INPUT RECORDS Start Marker

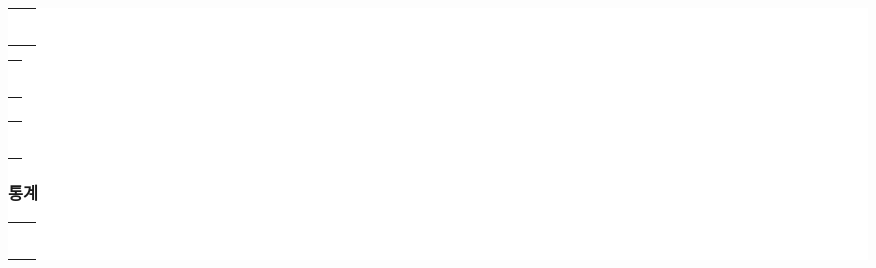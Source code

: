 ###

<table>
  <tr align="center">
    <td><strong></strong></td>
    <td><strong></strong></td>
  </tr>
  <tr>
    <td><img src=""></td>
    <td><img src=""></td>
  </tr>
  <tr>
    <td>
    </td>
    <td>
    </td> 
  </tr>
</table>
<table>    
    <tr align="center" > 
        <td><strong></strong></td>
    </tr>
    <tr align="center">
        <td> <img src= "" height="450"> </td>
    </tr>
    <tr> 
        <td>
        </td>
</table>

###

<table>    
    <tr align="center" > 
        <td><strong></strong></td>
    </tr>
    <tr align="center">
        <td> <img src= "" height="450"> </td>
    </tr>
    <tr> 
        <td>
        </td>
</table>

### 통계

<table>    
    <tr align="center" > 
        <td><strong></strong></td>
        <td><strong></strong></td>
    </tr>
    <tr align="center">
        <td> <img src= "" height="450"> </td>
        <td> <img src= "" height="450"> </td>
    </tr>
    <tr> 
        <td>
        </td>
        <td>
        </td>
</table>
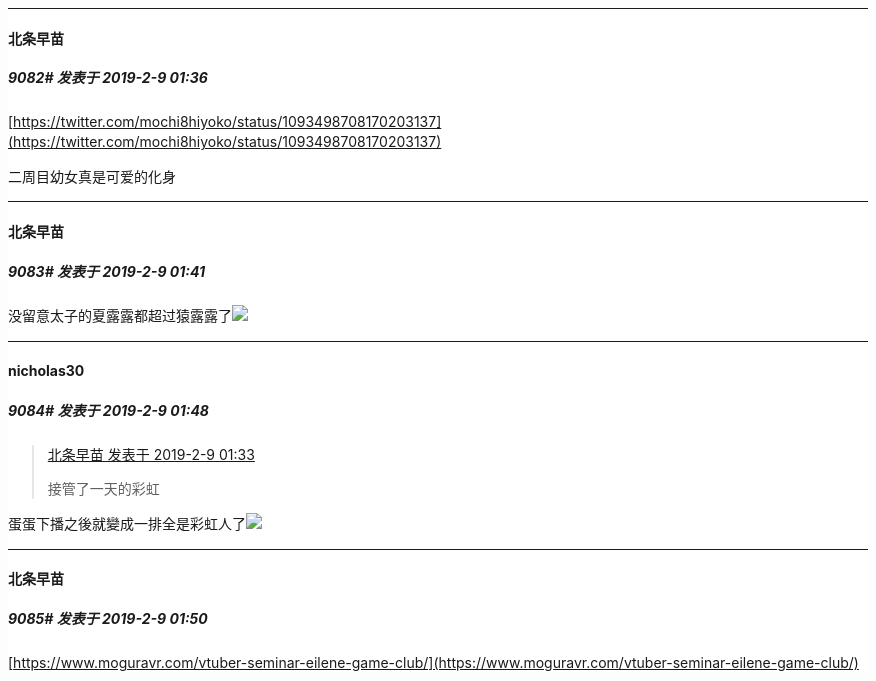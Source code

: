 





-----

####  北条早苗  
##### 9082#       发表于 2019-2-9 01:36



[https://twitter.com/mochi8hiyoko/status/1093498708170203137](https://twitter.com/mochi8hiyoko/status/1093498708170203137)

二周目幼女真是可爱的化身







-----

####  北条早苗  
##### 9083#       发表于 2019-2-9 01:41




没留意太子的夏露露都超过猿露露了<img src="https://static.saraba1st.com/image/smiley/face2017/067.png" referrerpolicy="no-referrer">







-----

####  nicholas30  
##### 9084#       发表于 2019-2-9 01:48



<blockquote><a href="httphttps://bbs.saraba1st.com/2b/forum.php?mod=redirect&amp;goto=findpost&amp;pid=42532090&amp;ptid=1801966" target="_blank">北条早苗 发表于 2019-2-9 01:33</a>

接管了一天的彩虹</blockquote>
蛋蛋下播之後就變成一排全是彩虹人了<img src="https://static.saraba1st.com/image/smiley/face2017/066.png" referrerpolicy="no-referrer">







-----

####  北条早苗  
##### 9085#       发表于 2019-2-9 01:50



[https://www.moguravr.com/vtuber-seminar-eilene-game-club/](https://www.moguravr.com/vtuber-seminar-eilene-game-club/)
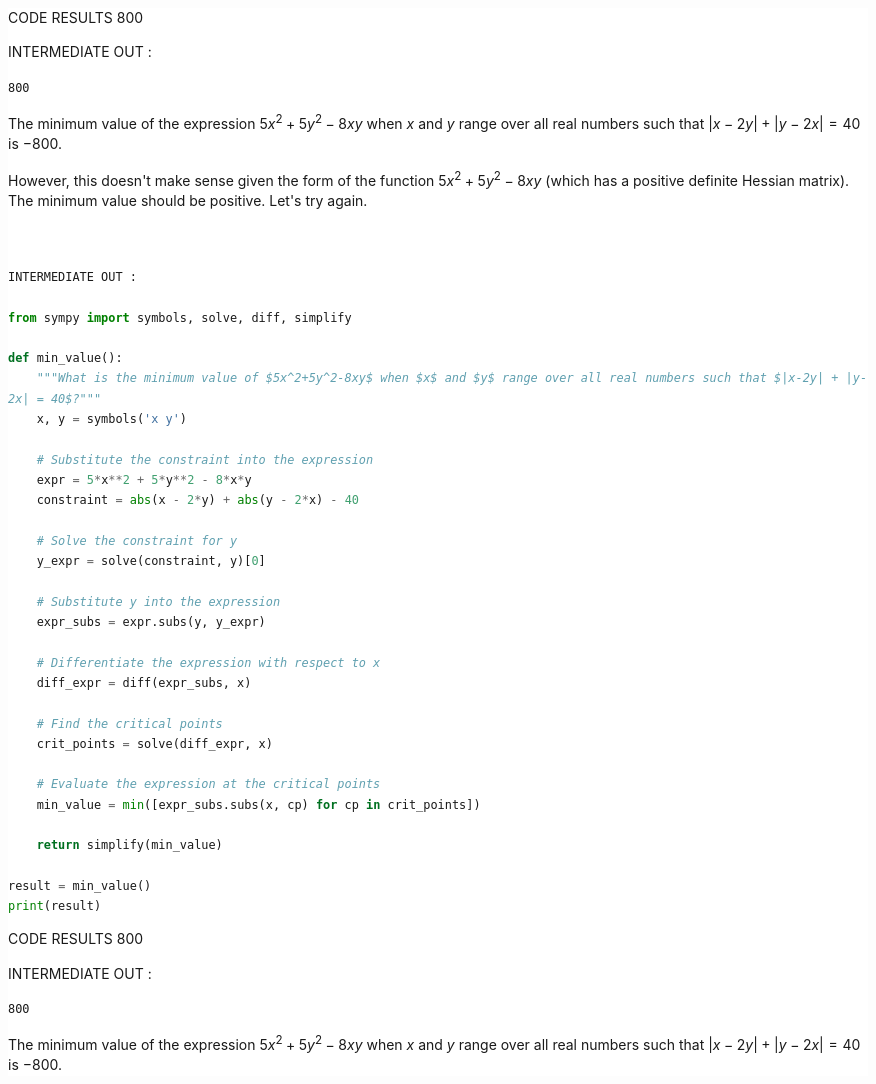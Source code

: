 CODE RESULTS 800

INTERMEDIATE OUT :
```output
800
```
The minimum value of the expression $5x^2+5y^2-8xy$ when $x$ and $y$ range over all real numbers such that $|x-2y| + |y-2x| = 40$ is $-800$.

However, this doesn't make sense given the form of the function $5x^2+5y^2-8xy$ (which has a positive definite Hessian matrix). The minimum value should be positive. Let's try again.

```python


INTERMEDIATE OUT :

from sympy import symbols, solve, diff, simplify

def min_value():
    """What is the minimum value of $5x^2+5y^2-8xy$ when $x$ and $y$ range over all real numbers such that $|x-2y| + |y-2x| = 40$?"""
    x, y = symbols('x y')

    # Substitute the constraint into the expression
    expr = 5*x**2 + 5*y**2 - 8*x*y
    constraint = abs(x - 2*y) + abs(y - 2*x) - 40

    # Solve the constraint for y
    y_expr = solve(constraint, y)[0]

    # Substitute y into the expression
    expr_subs = expr.subs(y, y_expr)

    # Differentiate the expression with respect to x
    diff_expr = diff(expr_subs, x)

    # Find the critical points
    crit_points = solve(diff_expr, x)

    # Evaluate the expression at the critical points
    min_value = min([expr_subs.subs(x, cp) for cp in crit_points])

    return simplify(min_value)

result = min_value()
print(result)
```

CODE RESULTS 800

INTERMEDIATE OUT :
```output
800
```
The minimum value of the expression $5x^2+5y^2-8xy$ when $x$ and $y$ range over all real numbers such that $|x-2y| + |y-2x| = 40$ is $-800$.

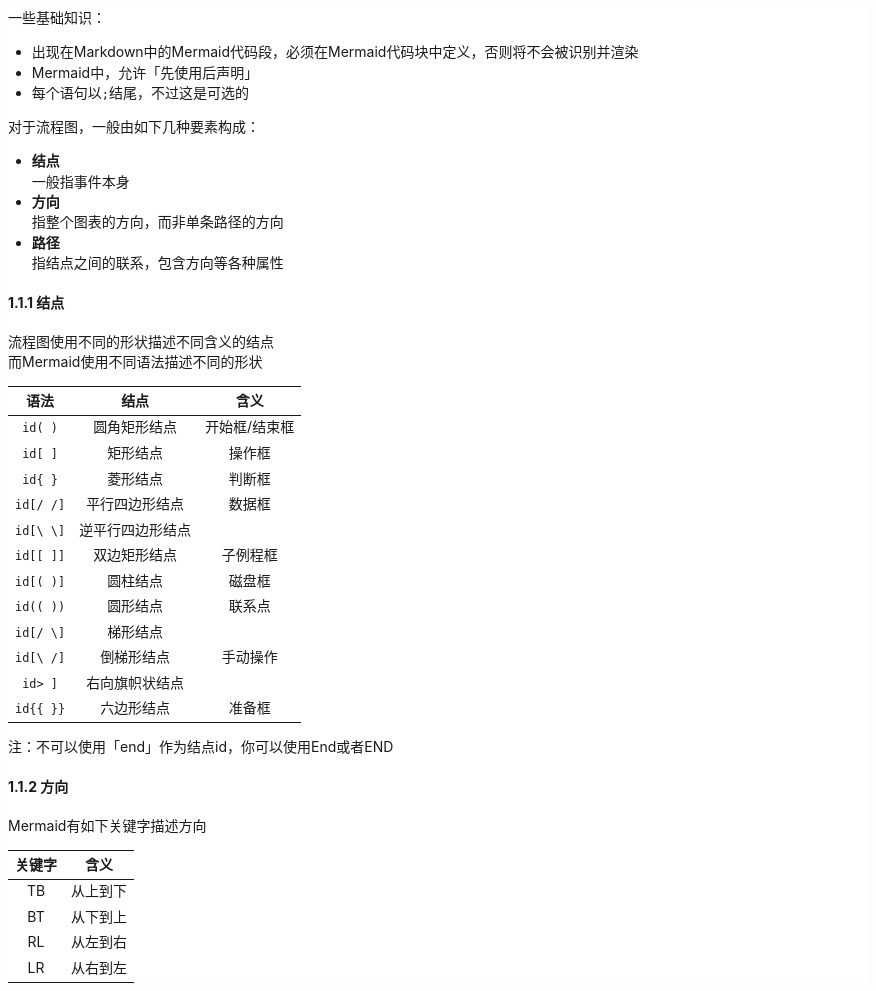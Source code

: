 一些基础知识：

* 出现在Markdown中的Mermaid代码段，必须在Mermaid代码块中定义，否则将不会被识别并渲染  
* Mermaid中，允许「先使用后声明」  
* 每个语句以```;```结尾，不过这是可选的  

对于流程图，一般由如下几种要素构成：  

* **结点**  
一般指事件本身  
* **方向**  
指整个图表的方向，而非单条路径的方向  
* **路径**  
指结点之间的联系，包含方向等各种属性  

#### 1.1.1 结点

流程图使用不同的形状描述不同含义的结点  
而Mermaid使用不同语法描述不同的形状  

| 语法 | 结点 | 含义 |
| :--: | :--: | :--: |
| ```id( )``` | 圆角矩形结点 | 开始框/结束框 |
| ```id[ ]``` | 矩形结点 | 操作框 |
| ```id{ }``` | 菱形结点 | 判断框 |
| ```id[/ /]``` | 平行四边形结点 | 数据框 |
| ```id[\ \]``` | 逆平行四边形结点 |  |
| ```id[[ ]]``` | 双边矩形结点 | 子例程框 |
| ```id[( )]``` | 圆柱结点 | 磁盘框 |
| ```id(( ))``` | 圆形结点 | 联系点 |
| ```id[/ \]``` | 梯形结点 |  |
| ```id[\ /]``` | 倒梯形结点 | 手动操作 |
| ```id> ]``` | 右向旗帜状结点 |  |
| ```id{{ }}``` | 六边形结点 | 准备框 |

注：不可以使用「end」作为结点id，你可以使用End或者END  

#### 1.1.2 方向

Mermaid有如下关键字描述方向  

| 关键字 | 含义 |
| :--: | :--: |
| TB | 从上到下 |
| BT | 从下到上 |
| RL | 从左到右 |
| LR | 从右到左 |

INPUT RECORDS End Marker

> **DESCRIPTION OF THE TASK**: Check the lines above and copy each one that includes "symbols".

> **REPLY**:
from sympy import symbols, solve, diff, simplify
    x, y = symbols('x y')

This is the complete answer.